Ein Qiniya, petit village palestinien de Cisjordanie, occupé depuis 1967, c’est le décor où Milena Desse va mener une enquête : comment déchiffrer les traces inscrites pour en restituer l’Histoire ? Comment mettre en lumière, comme on dit, de tels lieux ? Décidée à déplier les couches et à décrypter les replis comme autant d’indices d’une histoire ensevelie, voici la jeune cinéaste à oeuvrer en archéologue, munie d’une loupe et d’une caméra. Dans un jeu de proche et de lointain que programme le premier plan, le film se fait scrutateur et détective. Et tour à tour de se focaliser – gros plans vus à travers la loupe – sur des vestiges exhumés, ici un débris de métal rouillé, là un étui de balle rongé, à en repérer des survivances, comme ces ânes ou ces traces peintes sur des murs de bâtiments restaurés, à signaler la fragilité des restes dissimulés et leur force d’insistance à témoigner comme dans un palimpseste. Mais la loupe se fait autrement encore révélatrice, grâce aux rayons du soleil, à faire naître du texte. Une lumière, métaphore et outil, on l’aura compris, par laquelle advient le récit de ce que furent ces lieux, noircissant une feuille blanche où surgissent sous nos yeux, mot à mot, les phrases de ce qui en fut la chair.
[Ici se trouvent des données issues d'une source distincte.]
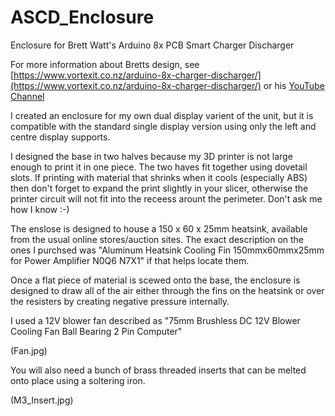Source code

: # ASCD_Enclosure
Enclosure for Brett Watt's Arduino 8x PCB Smart Charger Discharger

For more information about Bretts design, see [https://www.vortexit.co.nz/arduino-8x-charger-discharger/](https://www.vortexit.co.nz/arduino-8x-charger-discharger/) or his [YouTube Channel](https://www.youtube.com/channel/UC3F60pBuzm2kRsHjqQOAO9Q)

I created an enclosure for my own dual display varient of the unit, but it is compatible with the standard single display version using only the left and centre display supports.

[](./Images/8ch_Tester3.jpg)
[](Images/8ch_Tester1.jpg)
[](Images/Cad_Front.png)
[](Images/Cad_Rear.png)
[](Images/Cad_Exploded.png)

I designed the base in two halves because my 3D printer is not large enough to print it in one piece.  The two haves fit together using dovetail slots.  If printing with material that shrinks when it cools (especially ABS) then don't forget to expand the print slightly in your slicer, otherwise the printer circuit will not fit into the receess arount the perimeter. Don't ask me how I know :-)

The enslose is designed to house a 150 x 60 x 25mm heatsink, available from the usual online stores/auction sites. The exact description on the ones I purchsed was "Aluminum Heatsink Cooling Fin 150mmx60mmx25mm for Power Amplifier N0Q6 N7X1" if that helps locate them.

Once a flat piece of material is scewed onto the base, the enclosure is designed to draw all of the air either through the fins on the heatsink or over the resisters by creating negative pressure internally.

I used a 12V blower fan described as "75mm Brushless DC 12V Blower Cooling Fan Ball Bearing 2 Pin Computer"

(Fan.jpg)

You will also need a bunch of brass threaded inserts that can be melted onto place using a soltering iron.

(M3_Insert.jpg)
Jeu de va-et-vient, celui du temps repris à rebours avec l’apparition des mots qui s’impriment sur ces pages, alors que se fait entendre un monde de murmures, de bruissements, de crépitements, comme autant d’échos indistincts et insistants de ce qui sourd. A l’instar des arbres du titre dont les écorces, pelures devenues parchemins involontaires, s’avèrent être les témoins inopinés des chaos et des revers de l’Histoire. (N.F.)
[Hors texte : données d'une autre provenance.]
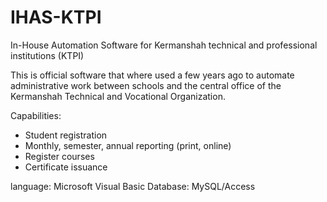 # IHAS-KTPI
In-House Automation Software for Kermanshah technical and professional institutions (KTPI)

This is official software that where used a few years ago to automate administrative work between schools and the central office of the Kermanshah Technical and Vocational Organization.

Capabilities:
* Student registration
* Monthly, semester, annual reporting (print, online)
* Register courses
* Certificate issuance

language: Microsoft Visual Basic
Database: MySQL/Access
Dans votre film, tourné à Ein Qiniya, village palestinien de Cisjordanie, vous abordez la question épineuse de l’Histoire, de la mémoire et du territoire. Votre intérêt pour cette région ?
Milena Desse : Interrogeant depuis plusieurs années les questions coloniales, celles de la transmission et de la mémoire dans mes recherches et ma pratique artistique, cette géographie et les histoires qu’elle porte ont résonné en moi avec beaucoup d’intensité. Je m’y suis retrouvée un peu par hasard en 2018 pour travailler pour l’artiste Sliman Mansour à Ramallah. Cette première rencontre avec la Palestine a fait naître en moi le désir d’y retourner, de la regarder de plus près et de l’écouter plus longtemps, et une chance m’a été offerte avec beaucoup de générosité par les personnes derrière Sakiya [la fondation artistique et écologiste belgo-palestinienne installée à Ein Qiniya], où je me suis retrouvée en résidence en 2019.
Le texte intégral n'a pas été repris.